Algo tendrá que ver el que se celebrase allí el primer Xantar (y que muchos vecinos heterosexuales del municipio, encantados de haber participado, hayan pedido que se repita en otra ocasión) en el hecho de que en Monterroso haya varias parejas que han visibilizado sus relaciones. Aunque en la localidad también vive una mujer que decidió dar la cara hace mucho tiempo y en solitario. "Hace poco más de 20 años, a finales de los ochenta, las cosas eran mucho más difíciles, sobre todo para las lesbianas, porque nosotras, entonces, era como si no existiésemos", recuerda Lucía.

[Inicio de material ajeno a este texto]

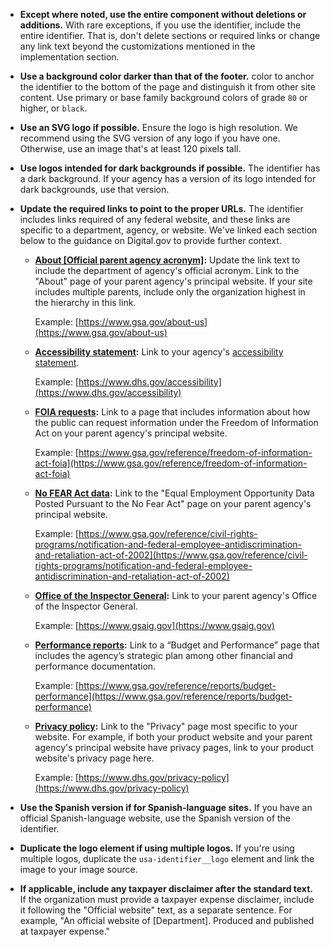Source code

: - **Except where noted, use the entire component without deletions or additions.** With rare exceptions, if you use the identifier, include the entire identifier. That is, don't delete sections or required links or change any link text beyond the customizations mentioned in the implementation section.
- **Use a background color darker than that of the footer.**  color to anchor the identifier to the bottom of the page and distinguish it from other site content. Use primary or base family background colors of grade `80` or higher, or `black`.
- **Use an SVG logo if possible.** Ensure the logo is high resolution. We recommend using the SVG version of any logo if you have one. Otherwise, use an image that's at least 120 pixels tall.
- **Use logos intended for dark backgrounds if possible.** The identifier has a dark background. If your agency has a version of its logo intended for dark backgrounds, use that version.
- **Update the required links to point to the proper URLs.** The identifier includes links required of any federal website, and these links are specific to a department, agency, or website. We've linked each section below to the guidance on Digital.gov to provide further context.
  - **[About [Official parent agency acronym]](https://digital.gov/resources/required-web-content-and-links/#about-page):** Update the link text to include the department of agency's official acronym. Link to the "About" page of your parent agency's principal website. If your site includes multiple parents, include only the organization highest in the hierarchy in this link.

    Example: [https://www.gsa.gov/about-us](https://www.gsa.gov/about-us)

  - **[Accessibility statement](https://digital.gov/resources/required-web-content-and-links/#accessibility-statement):** Link to your agency's [accessibility statement](https://www.section508.gov/manage/laws-and-policies/website-accessibility-statement/).

    Example: [https://www.dhs.gov/accessibility](https://www.dhs.gov/accessibility)

  - **[FOIA requests](https://digital.gov/resources/required-web-content-and-links/#freedom-of-information-act-foia):** Link to a page that includes information about how the public can request information under the Freedom of Information Act on your parent agency's principal website.

    Example: [https://www.gsa.gov/reference/freedom-of-information-act-foia](https://www.gsa.gov/reference/freedom-of-information-act-foia)

  - **[No FEAR Act data](https://digital.gov/resources/required-web-content-and-links/#equal-employment):** Link to the "Equal Employment Opportunity Data Posted Pursuant to the No Fear Act" page on your parent agency's principal website.

    Example: [https://www.gsa.gov/reference/civil-rights-programs/notification-and-federal-employee-antidiscrimination-and-retaliation-act-of-2002](https://www.gsa.gov/reference/civil-rights-programs/notification-and-federal-employee-antidiscrimination-and-retaliation-act-of-2002)

  - **[Office of the Inspector General](https://digital.gov/resources/required-web-content-and-links/#report-fraud-to-the-inspector-general):** Link to your parent agency's Office of the Inspector General.

    Example: [https://www.gsaig.gov](https://www.gsaig.gov)

  - **[Performance reports](http://digital.gov/resources/required-web-content-and-links#budget-and-performance-reports):** Link to a “Budget and Performance” page that includes the agency’s strategic plan among other financial and performance documentation.

    Example: [https://www.gsa.gov/reference/reports/budget-performance](https://www.gsa.gov/reference/reports/budget-performance)

  - **[Privacy policy](https://digital.gov/resources/required-web-content-and-links/#privacy-policy):** Link to the "Privacy" page most specific to your website. For example, if both your product website and your parent agency's principal website have privacy pages, link to your product website's privacy page here.

    Example: [https://www.dhs.gov/privacy-policy](https://www.dhs.gov/privacy-policy)

- **Use the Spanish version if for Spanish-language sites.** If you have an official Spanish-language website, use the Spanish version of the identifier.
- **Duplicate the logo element if using multiple logos.** If you're using multiple logos, duplicate the `usa-identifier__logo` element and link the image to your image source.
- **If applicable, include any taxpayer disclaimer after the standard text.** If the organization must provide a taxpayer expense disclaimer, include it following the "Official website" text, as a separate sentence. For example, "An official website of [Department]. Produced and published at taxpayer expense."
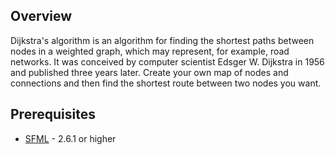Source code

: ## Overview

Dijkstra's algorithm is an algorithm for finding the shortest paths between nodes in a weighted graph, which may represent, for example, road networks. It was conceived by computer scientist Edsger W. Dijkstra in 1956 and published three years later. Create your own map of nodes and connections and then find the shortest route between two nodes you want.

## Prerequisites

- [SFML](https://www.sfml-dev.org) - 2.6.1 or higher
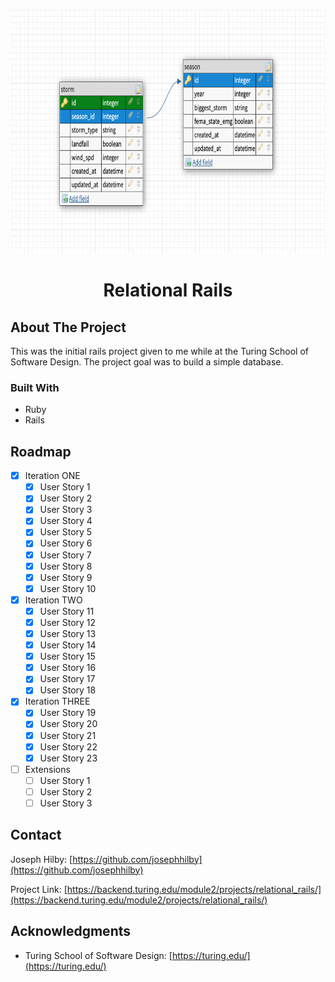 <a name="Relational_Rails"></a>

<!-- PROJECT LOGO -->
<br />
<div align="center">
  <a href="https://github.com/josephhilby/relational_rails">
    <img src="images/relational_rails.png" alt="Logo" width="600" height="390">
  </a>

<h1 align="center">Relational Rails</h1>
</div>

## About The Project

This was the initial rails project given to me while at the Turing School of Software Design. The project goal was to build a simple database. <!-- I have kept this project as a measuring stick for my journey in learning Rails / Software Engineering. -->

### Built With

* Ruby
* Rails

<!-- GETTING STARTED
## Getting Started -->

<!-- ROADMAP -->
## Roadmap

* [x] Iteration ONE
    * [x] User Story 1
    * [x] User Story 2
    * [x] User Story 3
    * [x] User Story 4
    * [x] User Story 5
    * [x] User Story 6
    * [x] User Story 7
    * [x] User Story 8
    * [x] User Story 9
    * [x] User Story 10
* [x] Iteration TWO
    * [x] User Story 11
    * [x] User Story 12
    * [x] User Story 13
    * [x] User Story 14
    * [x] User Story 15
    * [x] User Story 16
    * [x] User Story 17
    * [x] User Story 18
* [x] Iteration THREE
    * [x] User Story 19
    * [x] User Story 20
    * [x] User Story 21
    * [x] User Story 22
    * [x] User Story 23
* [ ] Extensions
    * [ ] User Story 1
    * [ ] User Story 2
    * [ ] User Story 3

<!-- CONTACT -->
## Contact

Joseph Hilby: [https://github.com/josephhilby](https://github.com/josephhilby)

Project Link: [https://backend.turing.edu/module2/projects/relational_rails/](https://backend.turing.edu/module2/projects/relational_rails/)

<!-- ACKNOWLEDGMENTS -->
## Acknowledgments

* Turing School of Software Design: [https://turing.edu/](https://turing.edu/)
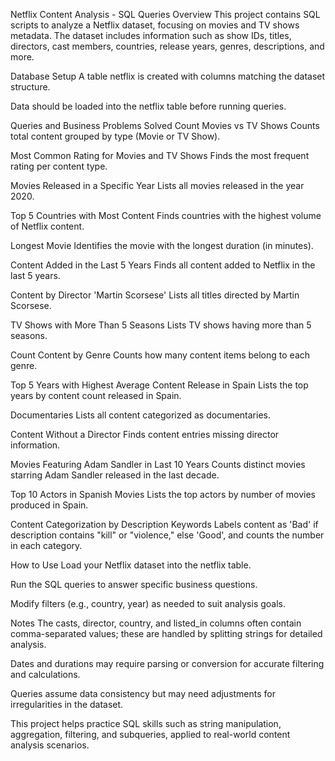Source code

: Netflix Content Analysis - SQL Queries
Overview
This project contains SQL scripts to analyze a Netflix dataset, focusing on movies and TV shows metadata. The dataset includes information such as show IDs, titles, directors, cast members, countries, release years, genres, descriptions, and more.

Database Setup
A table netflix is created with columns matching the dataset structure.

Data should be loaded into the netflix table before running queries.

Queries and Business Problems Solved
Count Movies vs TV Shows
Counts total content grouped by type (Movie or TV Show).

Most Common Rating for Movies and TV Shows
Finds the most frequent rating per content type.

Movies Released in a Specific Year
Lists all movies released in the year 2020.

Top 5 Countries with Most Content
Finds countries with the highest volume of Netflix content.

Longest Movie
Identifies the movie with the longest duration (in minutes).

Content Added in the Last 5 Years
Finds all content added to Netflix in the last 5 years.

Content by Director 'Martin Scorsese'
Lists all titles directed by Martin Scorsese.

TV Shows with More Than 5 Seasons
Lists TV shows having more than 5 seasons.

Count Content by Genre
Counts how many content items belong to each genre.

Top 5 Years with Highest Average Content Release in Spain
Lists the top years by content count released in Spain.

Documentaries
Lists all content categorized as documentaries.

Content Without a Director
Finds content entries missing director information.

Movies Featuring Adam Sandler in Last 10 Years
Counts distinct movies starring Adam Sandler released in the last decade.

Top 10 Actors in Spanish Movies
Lists the top actors by number of movies produced in Spain.

Content Categorization by Description Keywords
Labels content as 'Bad' if description contains "kill" or "violence," else 'Good', and counts the number in each category.

How to Use
Load your Netflix dataset into the netflix table.

Run the SQL queries to answer specific business questions.

Modify filters (e.g., country, year) as needed to suit analysis goals.

Notes
The casts, director, country, and listed_in columns often contain comma-separated values; these are handled by splitting strings for detailed analysis.

Dates and durations may require parsing or conversion for accurate filtering and calculations.

Queries assume data consistency but may need adjustments for irregularities in the dataset.

This project helps practice SQL skills such as string manipulation, aggregation, filtering, and subqueries, applied to real-world content analysis scenarios.
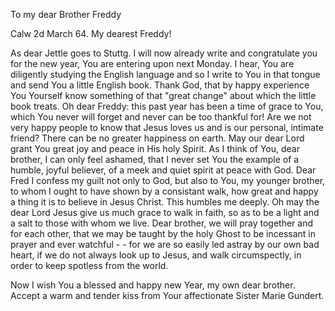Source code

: To my dear Brother Freddy

 Calw 2d March 64.
My dearest Freddy!

As dear Jettle goes to Stuttg. I will now already write and congratulate you for the new year, You are entering upon next Monday. I hear, You are diligently studying the English language and so I write to You in that tongue and send You a little English book. Thank God, that by happy experience You Yourself know something of that "great change" about which the little book treats. Oh dear Freddy: this past year has been a time of grace to You, which You never will forget and never can be too thankful for! Are we not very happy people to know that Jesus loves us and is our personal, intimate friend? There can be no greater happiness on earth. May our dear Lord grant You great joy and peace in His holy Spirit. As I think of You, dear brother, I can only feel ashamed, that I never set You the example of a humble, joyful believer, of a meek and quiet spirit at peace with God. Dear Fred I confess my guilt not only to God, but also to You, my younger brother, to whom I ought to have shown by a consistant walk, how great and happy a thing it is to believe in Jesus Christ. This humbles me deeply. Oh may the dear Lord Jesus give us much grace to walk in faith, so as to be a light and a salt to those with whom we live. Dear brother, we will pray together and for each other, that we may be taught by the holy Ghost to be incessant in prayer and ever watchful - - for we are so easily led astray by our own bad heart, if we do not always look up to Jesus, and walk circumspectly, in order to keep spotless from the world.

Now I wish You a blessed and happy new Year, my own dear brother. Accept a warm and tender kiss from
 Your affectionate Sister
 Marie Gundert.
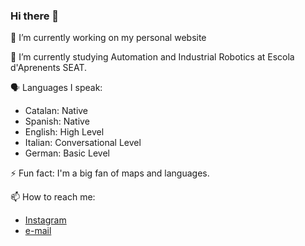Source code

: ### Hi there 👋
<p>🔭 I’m currently working on my personal website</p>
<p>🌱 I’m currently studying Automation and Industrial Robotics at Escola d'Aprenents SEAT.</p>
<p>🗣 Languages I speak:</p>
<ul>
  <li>Catalan: Native</li>
  <li>Spanish: Native</li>
  <li>English: High Level</li>
  <li>Italian: Conversational Level</li>
  <li>German: Basic Level</li>
</ul>
<!--fer grafica per mostrar el nivell de cada llengua-->
<p>⚡ Fun fact: I'm a big fan of maps and languages.</p>
<p>📫 How to reach me:</p> 
<ul>
  <li> <a href="www.instagram.com/seergicureero" target="_blank">Instagram</a> </li>
  <li> <a href="mailto:sergicurero@gmail.com" target="_blank">e-mail</a> </li>
</ul>




<!--
**SeergiCureero/SeergiCureero** is a ✨ _special_ ✨ repository because its `README.md` (this file) appears on your GitHub profile.

Here are some ideas to get you started:

- 🔭 I’m currently working on ...
- 🌱 I’m currently learning ...
- 👯 I’m looking to collaborate on ...
- 🤔 I’m looking for help with ...
- 💬 Ask me about ...
- 📫 How to reach me: ...
- 😄 Pronouns: ...
- ⚡ Fun fact: ...
-->
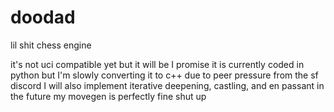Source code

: # doodad
lil shit chess engine

it's not uci compatible yet but it will be I promise
it is currently coded in python but I'm slowly converting it to c++ due to peer pressure from the sf discord
I will also implement iterative deepening, castling, and en passant in the future
my movegen is perfectly fine shut up
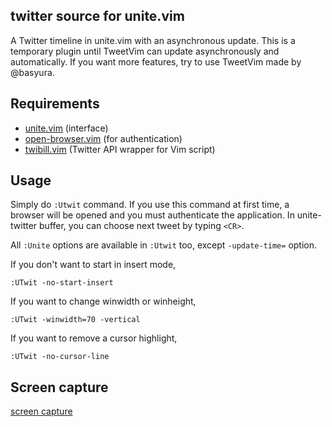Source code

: ## twitter source for unite.vim

A Twitter timeline in unite.vim with an asynchronous update.
This is a temporary plugin until TweetVim can update asynchronously and automatically.
If you want more features, try to use TweetVim made by @basyura.

## Requirements

- [unite.vim](https://github.com/Shougo/unite.vim) (interface)
- [open-browser.vim](https://github.com/tyru/open-browser.vim) (for authentication)
- [twibill.vim](https://github.com/basyura/twibill.vim) (Twitter API wrapper for Vim script)

## Usage

Simply do `:Utwit` command.
If you use this command at first time, a browser will be opened and you must authenticate the application.
In unite-twitter buffer, you can choose next tweet by typing `<CR>`.

All `:Unite` options are available in `:Utwit` too, except `-update-time=` option.

If you don't want to start in insert mode,

    :UTwit -no-start-insert

If you want to change winwidth or winheight,

    :UTwit -winwidth=70 -vertical

If you want to remove a cursor highlight,

    :UTwit -no-cursor-line

## Screen capture

[screen capture](https://raw.github.com/rhysd/unite-twitter.vim/master/screen_capture.jpg)
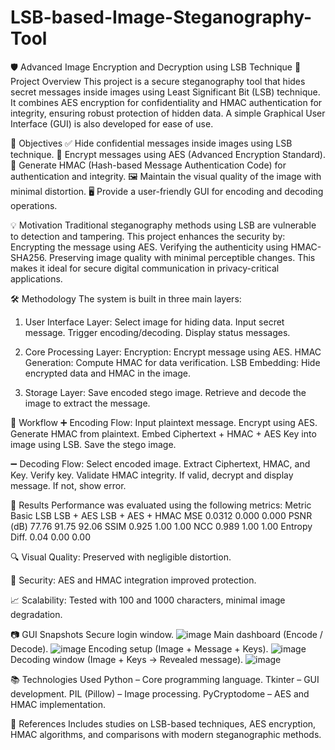 # LSB-based-Image-Steganography-Tool
🛡️ Advanced Image Encryption and Decryption using LSB Technique
📌 Project Overview
This project is a secure steganography tool that hides secret messages inside images using Least Significant Bit (LSB) technique. It combines AES encryption for confidentiality and HMAC authentication for integrity, ensuring robust protection of hidden data. A simple Graphical User Interface (GUI) is also developed for ease of use.

🎯 Objectives
✅ Hide confidential messages inside images using LSB technique.
🔐 Encrypt messages using AES (Advanced Encryption Standard).
🧾 Generate HMAC (Hash-based Message Authentication Code) for authentication and integrity.
🖼️ Maintain the visual quality of the image with minimal distortion.
🖥️ Provide a user-friendly GUI for encoding and decoding operations.

💡 Motivation
Traditional steganography methods using LSB are vulnerable to detection and tampering. This project enhances the security by:
Encrypting the message using AES.
Verifying the authenticity using HMAC-SHA256.
Preserving image quality with minimal perceptible changes.
This makes it ideal for secure digital communication in privacy-critical applications.

🛠️ Methodology
The system is built in three main layers:
1. User Interface Layer:
Select image for hiding data.
Input secret message.
Trigger encoding/decoding.
Display status messages.

2. Core Processing Layer:
Encryption: Encrypt message using AES.
HMAC Generation: Compute HMAC for data verification.
LSB Embedding: Hide encrypted data and HMAC in the image.

3. Storage Layer:
Save encoded stego image.
Retrieve and decode the image to extract the message.

🔄 Workflow
➕ Encoding Flow:
Input plaintext message.
Encrypt using AES.
Generate HMAC from plaintext.
Embed Ciphertext + HMAC + AES Key into image using LSB.
Save the stego image.

➖ Decoding Flow:
Select encoded image.
Extract Ciphertext, HMAC, and Key.
Verify key.
Validate HMAC integrity.
If valid, decrypt and display message. If not, show error.

🧪 Results
Performance was evaluated using the following metrics:
Metric	Basic LSB	LSB + AES	LSB + AES + HMAC
MSE	0.0312	0.000	0.000
PSNR (dB)	77.76	91.75	92.06
SSIM	0.925	1.00	1.00
NCC	0.989	1.00	1.00
Entropy Diff.	0.04	0.00	0.00

🔍 Visual Quality: Preserved with negligible distortion.

🔐 Security: AES and HMAC integration improved protection.

📈 Scalability: Tested with 100 and 1000 characters, minimal image degradation.

📷 GUI Snapshots
Secure login window.
![image](https://github.com/user-attachments/assets/2d65f678-87ca-42e0-87a8-f2a473365cef)
Main dashboard (Encode / Decode).
![image](https://github.com/user-attachments/assets/f9c29c05-ac02-468a-beff-7258c112a77f)
Encoding setup (Image + Message + Keys).
![image](https://github.com/user-attachments/assets/758349e1-7ef0-478f-97e9-720274a45649)
Decoding window (Image + Keys → Revealed message).
![image](https://github.com/user-attachments/assets/86eea95e-bff7-4270-8fc2-ad4cf7d4b08f)

📚 Technologies Used
Python – Core programming language.
Tkinter – GUI development.
PIL (Pillow) – Image processing.
PyCryptodome – AES and HMAC implementation.

📖 References
Includes studies on LSB-based techniques, AES encryption, HMAC algorithms, and comparisons with modern steganographic methods.


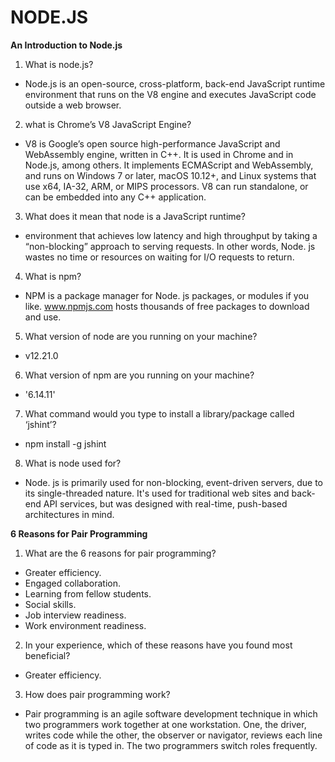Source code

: # NODE.JS

**An Introduction to Node.js**

1. What is node.js?
   
  - Node.js is an open-source, cross-platform, back-end JavaScript runtime 
    environment that runs on the V8 engine and executes JavaScript code outside 
    a web browser.

2.  what is Chrome’s V8 JavaScript Engine?

  - V8 is Google’s open source high-performance JavaScript and WebAssembly engine,
    written in C++. It is used in Chrome and in Node.js, among others. It implements
    ECMAScript and WebAssembly, and runs on Windows 7 or later, macOS 10.12+, and Linux 
    systems that use x64, IA-32, ARM, or MIPS processors. V8 can run standalone, or can be
    embedded into any C++ application.

3. What does it mean that node is a JavaScript runtime?

  - environment that achieves low latency and high throughput by taking a “non-blocking” 
    approach to serving requests. In other words, Node. js wastes no time or resources on
    waiting for I/O requests to return.

4. What is npm?

  - NPM is a package manager for Node. js packages, or modules if you like. www.npmjs.com
    hosts thousands of free packages to download and use.

5. What version of node are you running on your machine?

  - v12.21.0

6. What version of npm are you running on your machine?

  - '6.14.11'

7. What command would you type to install a library/package called ‘jshint’?

  - npm install -g jshint

8. What is node used for?

  - Node. js is primarily used for non-blocking, event-driven servers, due to its single-threaded
    nature. It's used for traditional web sites and back-end API services, but was designed with 
    real-time, push-based architectures in mind.



**6 Reasons for Pair Programming**

1. What are the 6 reasons for pair programming?

  - Greater efficiency.
  - Engaged collaboration.
  - Learning from fellow students.
  - Social skills.
  - Job interview readiness.
  - Work environment readiness.

2. In your experience, which of these reasons have you found most beneficial?

  -  Greater efficiency.

3. How does pair programming work?

  - Pair programming is an agile software development technique in which two programmers work 
    together at one workstation. One, the driver, writes code while the other, the observer or 
    navigator, reviews each line of code as it is typed in. The two programmers switch roles frequently.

Había cumplido 19 cuando un buen día le dijo a sus padres "me voy a vivir con una mujer". Su madre "lo sospechaba", pero "se puso muy mala" del disgusto. "Lo siento mucho por ti, porque no vas a ser nunca feliz", le espetó. Su padre, que no tenía ni idea, fue capaz de digerirlo un poco más rápido: "Es tu vida y eres tú la que tienes que vivirla", le dijo. Todos estos años, a Lucía le quedó la pena de no tener hijos. Ahora, ella y su pareja lo tienen decidido. El bebé vendrá pronto.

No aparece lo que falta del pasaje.